This act represents a compromise not of principles but of self-seeking interests. The main regulations of

the law, which came into force on the 13th August 1890, were:—

1. The Secretary of the Treasury is to purchase silver to not more than the monthly amount of 4,500,000 oz. at the market price, so long as that price is below 129.29 cents per oz.

2, 3. To issue Treasury notes against the purchases, the said notes to be full legal tender, and capable of forming part of bank reserves.

5. Up to 1st July 1891, 2 million oz. monthly of this silver to be coined into dollars. That coinage to cease after the date specified, except so far as necessary to secure the Treasury notes. At the same time the Act declares the intention of the American Government to preserve the parity of gold and silver.

The fillip given by this legislation to the price of silver was over in a moment, and almost immediately the question recurred for pressing consideration, on the strong demand of the silver party for free coinage in place of these as yet ineffectual purchase schemes. The impotent close of the international monetary conference at Brussels, in February 1893, was followed by the Act of the Governor-General of India in Council of June 26th closing the Indian Mint to the free coinage of silver. Left practically alone in her stand in defence of silver, America, in the simple interest of her gold reserve, was obliged to abandon the field, and after a bitter fight the repeal of the clauses of the Sherman Act, which had

enacted the compulsory purchase of silver, was carried in November 1893.

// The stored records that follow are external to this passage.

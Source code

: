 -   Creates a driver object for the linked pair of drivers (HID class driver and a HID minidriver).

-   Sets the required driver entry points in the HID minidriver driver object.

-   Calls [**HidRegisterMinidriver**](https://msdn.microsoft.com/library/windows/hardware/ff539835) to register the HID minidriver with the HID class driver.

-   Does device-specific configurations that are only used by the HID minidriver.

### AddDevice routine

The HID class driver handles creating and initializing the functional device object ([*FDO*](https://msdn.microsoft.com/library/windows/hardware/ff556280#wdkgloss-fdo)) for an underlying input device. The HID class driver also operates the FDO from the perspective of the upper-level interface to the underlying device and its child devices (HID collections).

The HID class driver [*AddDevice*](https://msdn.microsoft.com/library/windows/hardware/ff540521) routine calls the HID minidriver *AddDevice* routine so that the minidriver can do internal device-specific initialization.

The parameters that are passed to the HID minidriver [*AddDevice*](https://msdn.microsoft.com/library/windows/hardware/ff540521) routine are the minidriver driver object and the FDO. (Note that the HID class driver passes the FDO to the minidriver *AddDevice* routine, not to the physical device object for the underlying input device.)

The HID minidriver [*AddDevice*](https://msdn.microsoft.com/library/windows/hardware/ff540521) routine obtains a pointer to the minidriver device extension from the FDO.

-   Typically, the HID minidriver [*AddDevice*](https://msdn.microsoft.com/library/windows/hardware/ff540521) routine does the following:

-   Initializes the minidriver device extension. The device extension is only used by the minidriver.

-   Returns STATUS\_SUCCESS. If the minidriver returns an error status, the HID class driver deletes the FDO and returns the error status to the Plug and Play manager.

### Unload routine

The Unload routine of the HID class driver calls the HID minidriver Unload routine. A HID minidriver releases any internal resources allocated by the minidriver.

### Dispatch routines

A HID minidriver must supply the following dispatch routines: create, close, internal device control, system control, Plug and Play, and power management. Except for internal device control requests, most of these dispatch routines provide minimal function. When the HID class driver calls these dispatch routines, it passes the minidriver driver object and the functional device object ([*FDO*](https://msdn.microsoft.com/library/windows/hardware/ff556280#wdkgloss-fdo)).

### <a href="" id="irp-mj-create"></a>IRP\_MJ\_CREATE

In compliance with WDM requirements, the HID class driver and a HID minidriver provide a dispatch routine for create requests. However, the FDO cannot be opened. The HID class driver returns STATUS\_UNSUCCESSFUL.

UNITED STATES: COINAGE 1793-1893

We are too near the event to estimate these later developments of the situation, but as yet two remarkable facts have hinged upon this report—(1) the immediate depreciation of the value of silver and the effect on the export of silver to India were not such as might a priori have been conjectured; (2) the ceasing of the silver purchase deprived the currency of the United States of its only remaining element capable of expansion, and of all the countries of the world the United States stands most in need of an expanding and expansible currency.